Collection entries
== Segment start ==
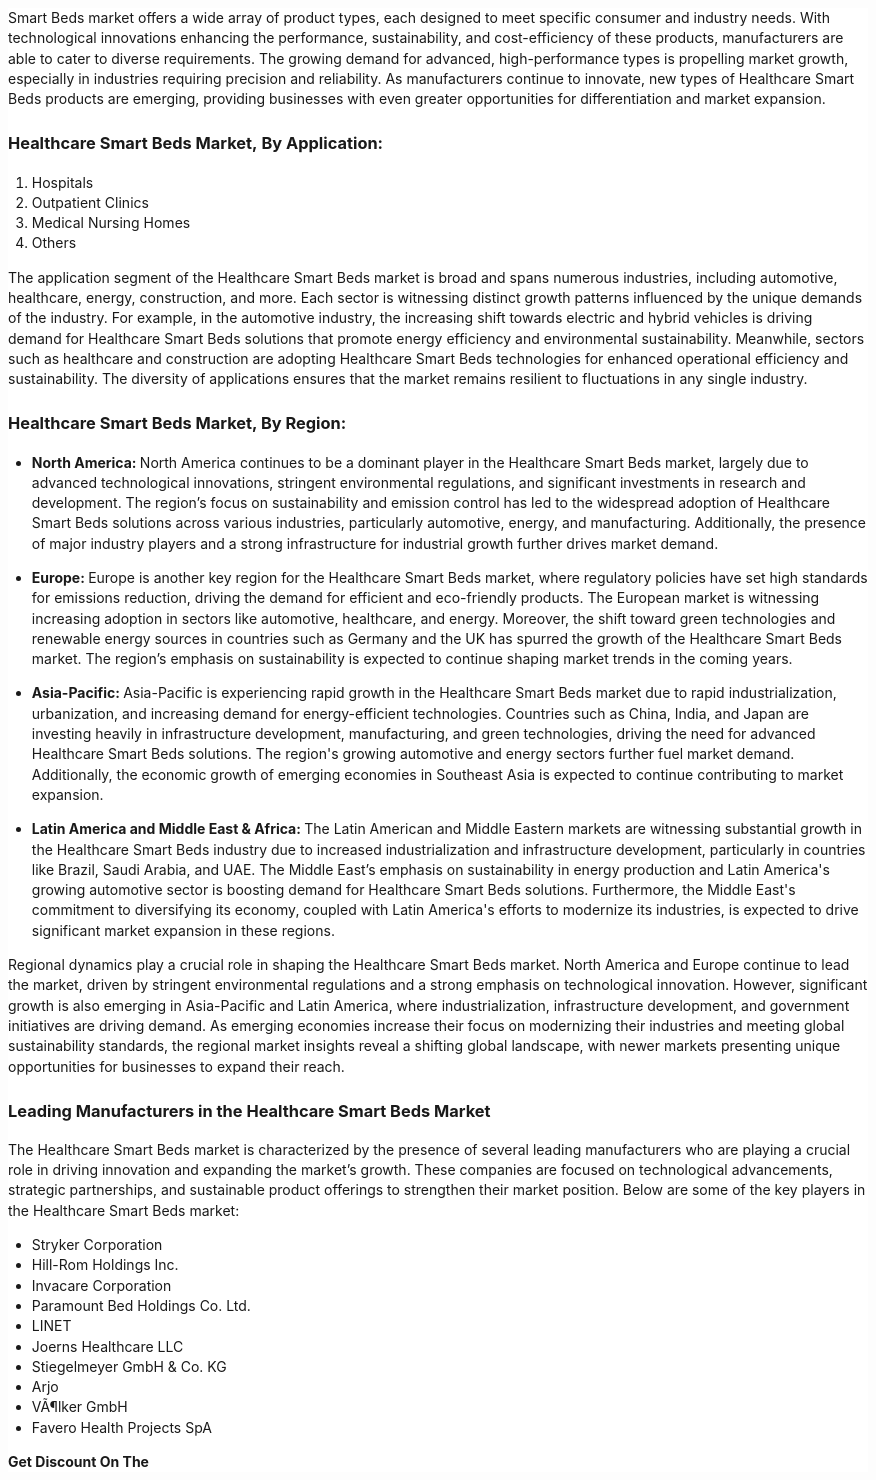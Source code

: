 Smart Beds market offers a wide array of product types, each designed to meet specific consumer and industry needs. With technological innovations enhancing the performance, sustainability, and cost-efficiency of these products, manufacturers are able to cater to diverse requirements. The growing demand for advanced, high-performance types is propelling market growth, especially in industries requiring precision and reliability. As manufacturers continue to innovate, new types of Healthcare Smart Beds products are emerging, providing businesses with even greater opportunities for differentiation and market expansion.</p><h3>Healthcare Smart Beds Market,&nbsp;By Application:</h3><ol><li>Hospitals<li> Outpatient Clinics<li> Medical Nursing Homes<li> Others</li></ol><p>The application segment of the Healthcare Smart Beds market is broad and spans numerous industries, including automotive, healthcare, energy, construction, and more. Each sector is witnessing distinct growth patterns influenced by the unique demands of the industry. For example, in the automotive industry, the increasing shift towards electric and hybrid vehicles is driving demand for Healthcare Smart Beds solutions that promote energy efficiency and environmental sustainability. Meanwhile, sectors such as healthcare and construction are adopting Healthcare Smart Beds technologies for enhanced operational efficiency and sustainability. The diversity of applications ensures that the market remains resilient to fluctuations in any single industry.</p><h3>Healthcare Smart Beds Market, By Region:</h3><ul><li><p><strong>North America:&nbsp;</strong>North America continues to be a dominant player in the Healthcare Smart Beds market, largely due to advanced technological innovations, stringent environmental regulations, and significant investments in research and development. The region&rsquo;s focus on sustainability and emission control has led to the widespread adoption of Healthcare Smart Beds solutions across various industries, particularly automotive, energy, and manufacturing. Additionally, the presence of major industry players and a strong infrastructure for industrial growth further drives market demand.</p></li><li><p><strong><strong>Europe:&nbsp;</strong></strong>Europe is another key region for the Healthcare Smart Beds market, where regulatory policies have set high standards for emissions reduction, driving the demand for efficient and eco-friendly products. The European market is witnessing increasing adoption in sectors like automotive, healthcare, and energy. Moreover, the shift toward green technologies and renewable energy sources in countries such as Germany and the UK has spurred the growth of the Healthcare Smart Beds market. The region&rsquo;s emphasis on sustainability is expected to continue shaping market trends in the coming years.</p></li><li><p><strong><strong>Asia-Pacific:&nbsp;</strong></strong>Asia-Pacific is experiencing rapid growth in the Healthcare Smart Beds market due to rapid industrialization, urbanization, and increasing demand for energy-efficient technologies. Countries such as China, India, and Japan are investing heavily in infrastructure development, manufacturing, and green technologies, driving the need for advanced Healthcare Smart Beds solutions. The region's growing automotive and energy sectors further fuel market demand. Additionally, the economic growth of emerging economies in Southeast Asia is expected to continue contributing to market expansion.</p></li><li><p><strong><strong>Latin America and Middle East &amp; Africa:&nbsp;</strong></strong>The Latin American and Middle Eastern markets are witnessing substantial growth in the Healthcare Smart Beds industry due to increased industrialization and infrastructure development, particularly in countries like Brazil, Saudi Arabia, and UAE. The Middle East&rsquo;s emphasis on sustainability in energy production and Latin America's growing automotive sector is boosting demand for Healthcare Smart Beds solutions. Furthermore, the Middle East's commitment to diversifying its economy, coupled with Latin America's efforts to modernize its industries, is expected to drive significant market expansion in these regions.</p></li></ul><p>Regional dynamics play a crucial role in shaping the Healthcare Smart Beds market. North America and Europe continue to lead the market, driven by stringent environmental regulations and a strong emphasis on technological innovation. However, significant growth is also emerging in Asia-Pacific and Latin America, where industrialization, infrastructure development, and government initiatives are driving demand. As emerging economies increase their focus on modernizing their industries and meeting global sustainability standards, the regional market insights reveal a shifting global landscape, with newer markets presenting unique opportunities for businesses to expand their reach.</p><h3><strong>Leading Manufacturers in the Healthcare Smart Beds Market</strong></h3><p>The Healthcare Smart Beds market is characterized by the presence of several leading manufacturers who are playing a crucial role in driving innovation and expanding the market&rsquo;s growth. These companies are focused on technological advancements, strategic partnerships, and sustainable product offerings to strengthen their market position. Below are some of the key players in the Healthcare Smart Beds market:</p></div><div class="article-main__content" data-test-id="publishing-text-block"><ul><li><span class="">Stryker Corporation<li>Hill-Rom Holdings Inc.<li>Invacare Corporation<li>Paramount Bed Holdings Co. Ltd.<li>LINET<li>Joerns Healthcare LLC<li>Stiegelmeyer GmbH & Co. KG<li>Arjo<li>VÃ¶lker GmbH<li>Favero Health Projects SpA</span></li></ul></div><div class="article-main__content" data-test-id="publishing-text-block"><p><span class="font-[700]"><strong>Get Discount On The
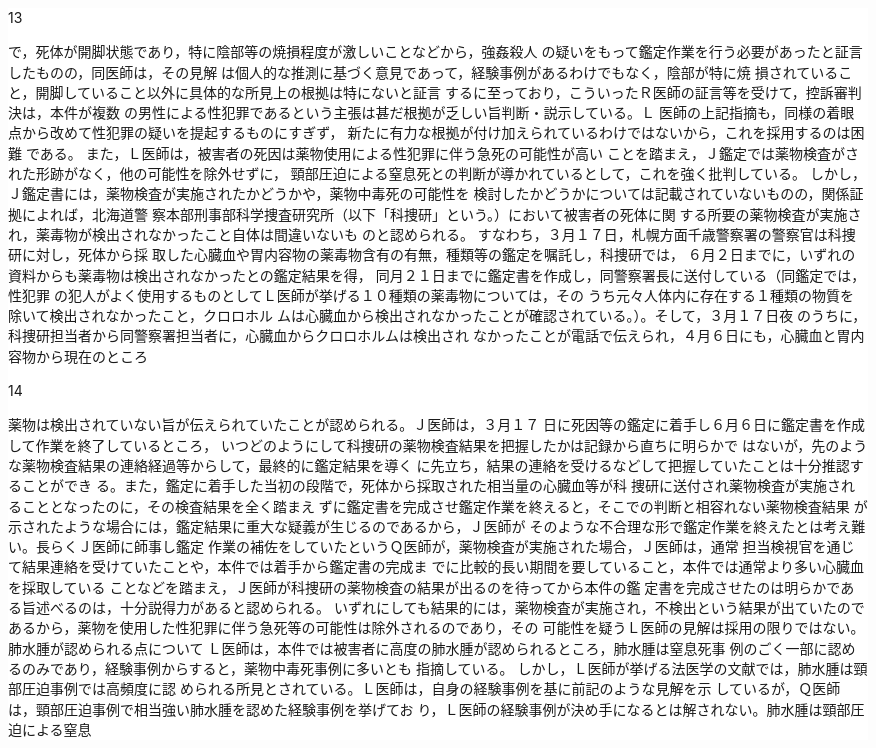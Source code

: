 13 
 
で，死体が開脚状態であり，特に陰部等の焼損程度が激しいことなどから，強姦殺人
の疑いをもって鑑定作業を行う必要があったと証言したものの，同医師は，その見解
は個人的な推測に基づく意見であって，経験事例があるわけでもなく，陰部が特に焼
損されていること，開脚していること以外に具体的な所見上の根拠は特にないと証言
するに至っており，こういったＲ医師の証言等を受けて，控訴審判決は，本件が複数
の男性による性犯罪であるという主張は甚だ根拠が乏しい旨判断・説示している。Ｌ
医師の上記指摘も，同様の着眼点から改めて性犯罪の疑いを提起するものにすぎず，
新たに有力な根拠が付け加えられているわけではないから，これを採用するのは困難
である。 
また，Ｌ医師は，被害者の死因は薬物使用による性犯罪に伴う急死の可能性が高い
ことを踏まえ，Ｊ鑑定では薬物検査がされた形跡がなく，他の可能性を除外せずに，
頸部圧迫による窒息死との判断が導かれているとして，これを強く批判している。 
しかし，Ｊ鑑定書には，薬物検査が実施されたかどうかや，薬物中毒死の可能性を
検討したかどうかについては記載されていないものの，関係証拠によれば，北海道警
察本部刑事部科学捜査研究所（以下「科捜研」という。）において被害者の死体に関
する所要の薬物検査が実施され，薬毒物が検出されなかったこと自体は間違いないも
のと認められる。 
すなわち，３月１７日，札幌方面千歳警察署の警察官は科捜研に対し，死体から採
取した心臓血や胃内容物の薬毒物含有の有無，種類等の鑑定を嘱託し，科捜研では，
６月２日までに，いずれの資料からも薬毒物は検出されなかったとの鑑定結果を得，
同月２１日までに鑑定書を作成し，同警察署長に送付している（同鑑定では，性犯罪
の犯人がよく使用するものとしてＬ医師が挙げる１０種類の薬毒物については，その
うち元々人体内に存在する１種類の物質を除いて検出されなかったこと，クロロホル
ムは心臓血から検出されなかったことが確認されている。）。そして，３月１７日夜
のうちに，科捜研担当者から同警察署担当者に，心臓血からクロロホルムは検出され
なかったことが電話で伝えられ，４月６日にも，心臓血と胃内容物から現在のところ
 
14 
 
薬物は検出されていない旨が伝えられていたことが認められる。Ｊ医師は，３月１７
日に死因等の鑑定に着手し６月６日に鑑定書を作成して作業を終了しているところ，
いつどのようにして科捜研の薬物検査結果を把握したかは記録から直ちに明らかで
はないが，先のような薬物検査結果の連絡経過等からして，最終的に鑑定結果を導く
に先立ち，結果の連絡を受けるなどして把握していたことは十分推認することができ
る。また，鑑定に着手した当初の段階で，死体から採取された相当量の心臓血等が科
捜研に送付され薬物検査が実施されることとなったのに，その検査結果を全く踏まえ
ずに鑑定書を完成させ鑑定作業を終えると，そこでの判断と相容れない薬物検査結果
が示されたような場合には，鑑定結果に重大な疑義が生じるのであるから，Ｊ医師が
そのような不合理な形で鑑定作業を終えたとは考え難い。長らくＪ医師に師事し鑑定
作業の補佐をしていたというＱ医師が，薬物検査が実施された場合，Ｊ医師は，通常
担当検視官を通じて結果連絡を受けていたことや，本件では着手から鑑定書の完成ま
でに比較的長い期間を要していること，本件では通常より多い心臓血を採取している
ことなどを踏まえ，Ｊ医師が科捜研の薬物検査の結果が出るのを待ってから本件の鑑
定書を完成させたのは明らかである旨述べるのは，十分説得力があると認められる。
いずれにしても結果的には，薬物検査が実施され，不検出という結果が出ていたので
あるから，薬物を使用した性犯罪に伴う急死等の可能性は除外されるのであり，その
可能性を疑うＬ医師の見解は採用の限りではない。 
 肺水腫が認められる点について 
 Ｌ医師は，本件では被害者に高度の肺水腫が認められるところ，肺水腫は窒息死事
例のごく一部に認めるのみであり，経験事例からすると，薬物中毒死事例に多いとも
指摘している。 
しかし，Ｌ医師が挙げる法医学の文献では，肺水腫は頸部圧迫事例では高頻度に認
められる所見とされている。Ｌ医師は，自身の経験事例を基に前記のような見解を示
しているが，Ｑ医師は，頸部圧迫事例で相当強い肺水腫を認めた経験事例を挙げてお
り，Ｌ医師の経験事例が決め手になるとは解されない。肺水腫は頸部圧迫による窒息
 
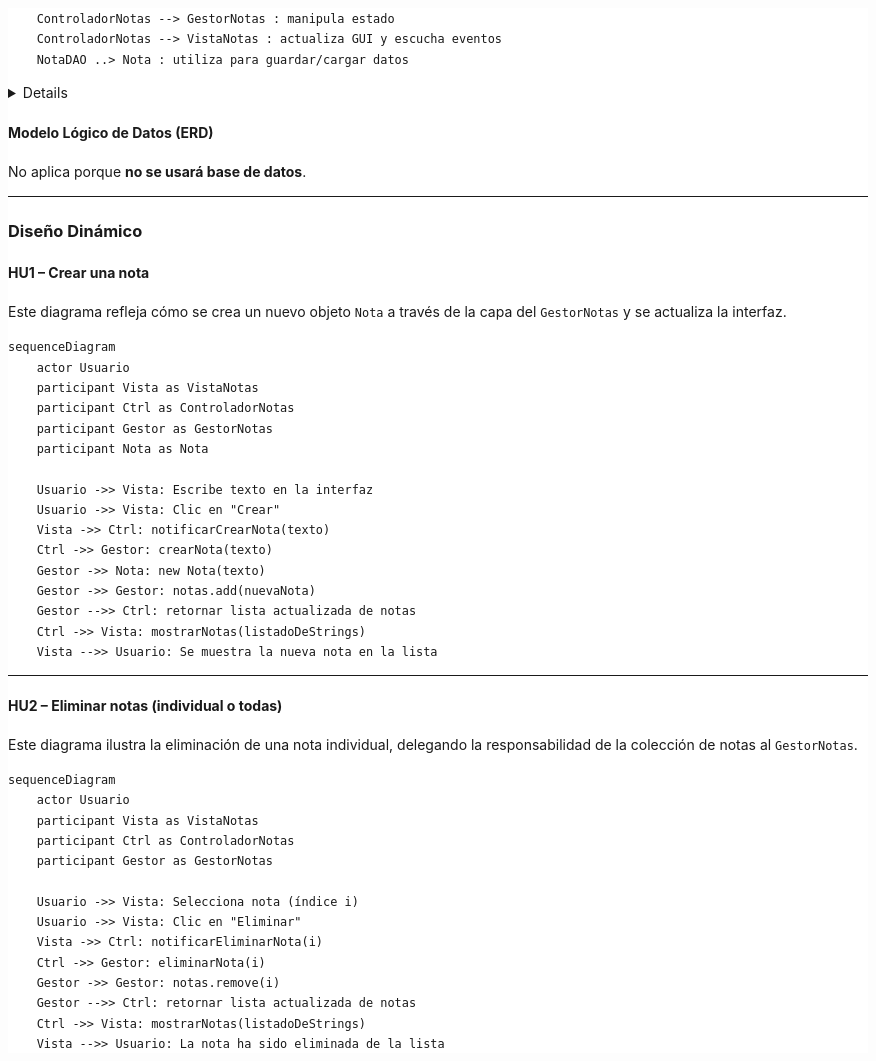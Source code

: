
 ```mermaid
    ControladorNotas --> GestorNotas : manipula estado
    ControladorNotas --> VistaNotas : actualiza GUI y escucha eventos
    NotaDAO ..> Nota : utiliza para guardar/cargar datos
```

<details></details>

#### Modelo Lógico de Datos (ERD)

No aplica porque **no se usará base de datos**.

---

### Diseño Dinámico

#### HU1 – Crear una nota

Este diagrama refleja cómo se crea un nuevo objeto `Nota` a través de la capa del `GestorNotas` y se actualiza la interfaz.

```mermaid
sequenceDiagram
    actor Usuario
    participant Vista as VistaNotas
    participant Ctrl as ControladorNotas
    participant Gestor as GestorNotas
    participant Nota as Nota

    Usuario ->> Vista: Escribe texto en la interfaz
    Usuario ->> Vista: Clic en "Crear"
    Vista ->> Ctrl: notificarCrearNota(texto)
    Ctrl ->> Gestor: crearNota(texto)
    Gestor ->> Nota: new Nota(texto)
    Gestor ->> Gestor: notas.add(nuevaNota)
    Gestor -->> Ctrl: retornar lista actualizada de notas
    Ctrl ->> Vista: mostrarNotas(listadoDeStrings)
    Vista -->> Usuario: Se muestra la nueva nota en la lista
```

-----

#### HU2 – Eliminar notas (individual o todas)

Este diagrama ilustra la eliminación de una nota individual, delegando la responsabilidad de la colección de notas al `GestorNotas`.

```mermaid
sequenceDiagram
    actor Usuario
    participant Vista as VistaNotas
    participant Ctrl as ControladorNotas
    participant Gestor as GestorNotas

    Usuario ->> Vista: Selecciona nota (índice i)
    Usuario ->> Vista: Clic en "Eliminar"
    Vista ->> Ctrl: notificarEliminarNota(i)
    Ctrl ->> Gestor: eliminarNota(i)
    Gestor ->> Gestor: notas.remove(i)
    Gestor -->> Ctrl: retornar lista actualizada de notas
    Ctrl ->> Vista: mostrarNotas(listadoDeStrings)
    Vista -->> Usuario: La nota ha sido eliminada de la lista
```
== Segment end ==
- **TASK PROMPT**: What is needed is every line of the records that contains the word "texto".

- **OUTPUT OF THE TASK**:
    Usuario ->> Vista: Escribe texto en la interfaz
    Vista ->> Ctrl: notificarCrearNota(texto)
    Ctrl ->> Gestor: crearNota(texto)
    Gestor ->> Nota: new Nota(texto)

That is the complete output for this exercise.